Open larsbuntemeyer opened 1 year ago
@larsbuntemeyer Could you provide some CORDEX dataset files that I could try to debug PrePARE with? Thank you.
CMOR doesn't seem to use the values in the DRS
section in CMIP6_CV.json. I'm not sure if it should. @durack1 @taylor13 Any thoughts on this?
Regarding the parts where cmor_CV_checkParentExpID
and cmor_CV_checkSubExpID
are causing PrePARE to crash, I think this is due to the attributes parent_experiment_id
and sub_experiment_id
not being found for experiment entries in CORDEX_CV.json.

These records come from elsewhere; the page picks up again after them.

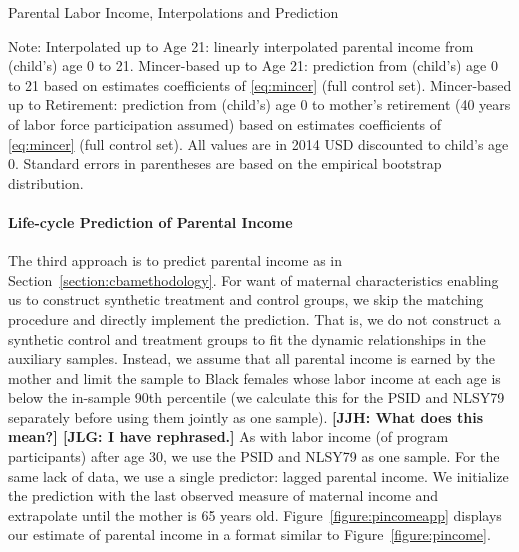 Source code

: \begin{table}[H]
\begin{threeparttable}
\caption{Parental Labor Income, Interpolations and Prediction}
\label{table:psens}
\centering

\begin{tablenotes}
\footnotesize
\item Note:  Interpolated up to Age 21: linearly interpolated parental income from (child's) age 0 to 21. Mincer-based up to Age 21: prediction from (child's) age 0 to 21 based on estimates coefficients of \eqref{eq:mincer} (full control set). Mincer-based up to Retirement: prediction from (child's) age 0 to mother's retirement (40 years of labor force participation assumed) based on estimates coefficients of \eqref{eq:mincer} (full control set). All values are in 2014 USD discounted to child's age 0. Standard errors in parentheses are based on the empirical bootstrap distribution.
\end{tablenotes}
\end{threeparttable}
\end{table}

\paragraph{Life-cycle Prediction of Parental Income} \label{appendix:lcyclepincome}

\noindent The third approach is to predict parental income as in Section~\ref{section:cbamethodology}. For want of maternal characteristics enabling us to construct synthetic treatment and control groups, we skip the matching procedure and directly implement the prediction. That is, we do not construct a synthetic control and treatment groups to fit the dynamic relationships in the auxiliary samples. Instead, we assume that all parental income is earned by the mother and limit the sample to Black females whose labor income at each age is below the in-sample 90th percentile (we calculate this for the PSID and NLSY79 separately before using them jointly as one sample). \textbf{[JJH: What does this mean?] [JLG: I have rephrased.]} As with labor income (of program participants) after age 30, we use the PSID and NLSY79 as one sample. For the same lack of data, we use a single predictor: lagged parental income. We initialize the prediction with the last observed measure of maternal income and extrapolate until the mother is 65 years old. Figure~\ref{figure:pincomeapp} displays our estimate of parental income in a format similar to Figure~\ref{figure:pincome}.\\

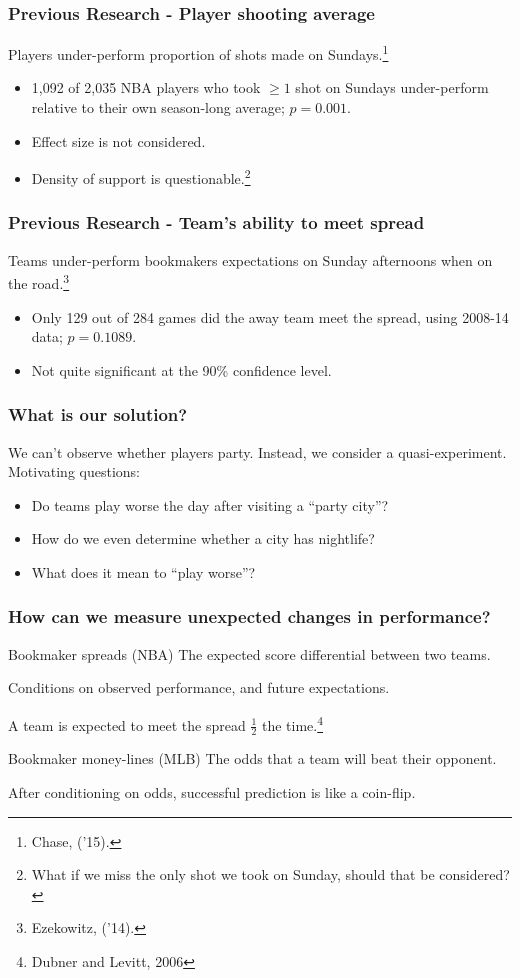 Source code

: \documentclass{beamer}
\begin{document}
\begin{frame}
  \frametitle{Previous Research - Player shooting average}     Players under-perform proportion of shots made on Sundays.\footnote{Chase, ('15).}
    \begin{itemize}       \item 1,092 of 2,035 NBA players who took $\geq 1$ shot on Sundays under-perform relative to their own season-long average; $p=0.001$.
      \item Effect size is not considered.
      \item Density of support is questionable.\footnote{What if we miss the only shot we took on Sunday, should that be considered?}     \end{itemize}
\end{frame}

\begin{frame}   \frametitle{Previous Research - Team's ability to meet spread}
  Teams under-perform bookmakers expectations on Sunday afternoons when on the road.\footnote{Ezekowitz, ('14).}
    \begin{itemize}       
    \item Only 129 out of 284 games did the away team meet the spread, 
      using 2008-14 data; $p=0.1089$.
    \item Not quite significant at the 90\% confidence level.     
    \end{itemize}
  \end{frame}

\begin{frame}   
  \frametitle{What is our solution?}
  \begin{block}{We can't observe whether players party.}
    Instead, we consider a quasi-experiment. Motivating questions:
    \begin{itemize}       \item Do teams play worse the day after visiting a ``party city''?
      \item How do we even determine whether a city has nightlife?    
      \item What does it mean to ``play worse''? \end{itemize}
  \end{block}
\end{frame}

\begin{frame}
  \frametitle{How can we measure unexpected changes in performance?}     \begin{block}{Bookmaker spreads (NBA)}     
    The expected score differential between two teams.

    Conditions on observed performance, and future expectations.

    A team is expected to meet the spread $\frac{1}{2}$ the time.\footnote{Dubner and Levitt, 2006}
  \end{block}
  \begin{block}{Bookmaker money-lines (MLB)}     The odds that a team will beat their opponent.

    After conditioning on odds, successful prediction is like a coin-flip.   \end{block} \end{frame}
\end{document}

I think CMOR/PrePARE should be checking required_global_attributes
of the CV to see if those attributes need to be present rather than assuming they are required by the MIP. However, I don't see the parent_experiment_id
in CMIP6's required global attributes so maybe checking inside the experiment entry for the parent and sub would work better.
@durack1 obs4MIPS and input4MIPs don't have parent and sub experiments. How do they use CMOR/PrePARE?
I agree with using command line arguments with PrePARE to get the right files for the CV.
Hi @mauzey1 ! Thanks for picking this up again, sorry, for being unresponsive! I'll provide some CORDEX dataset soon!
CMOR doesn't seem to use the values in the DRS section in CMIP6_CV.json
Yes, that's confusing. It uses file and path templates from the dataset input table, not from the CV. On the other hand, PrePARE
has no option to override CMOR_DEFAULT_FILE_TEMPLATE
and FILE_NAME_TEMPLATE
...
I think CMOR/PrePARE should be checking required_global_attributes of the CV to see if those attributes need to be present rather than assuming they are required by the MIP
I think that is achieved by the _cmip6_option
, see also my confusion in this comment: https://github.com/PCMDI/cmor/discussions/679#discussion-4461588. Again, Prepare
does not allow to mirror this behaviour during the checks...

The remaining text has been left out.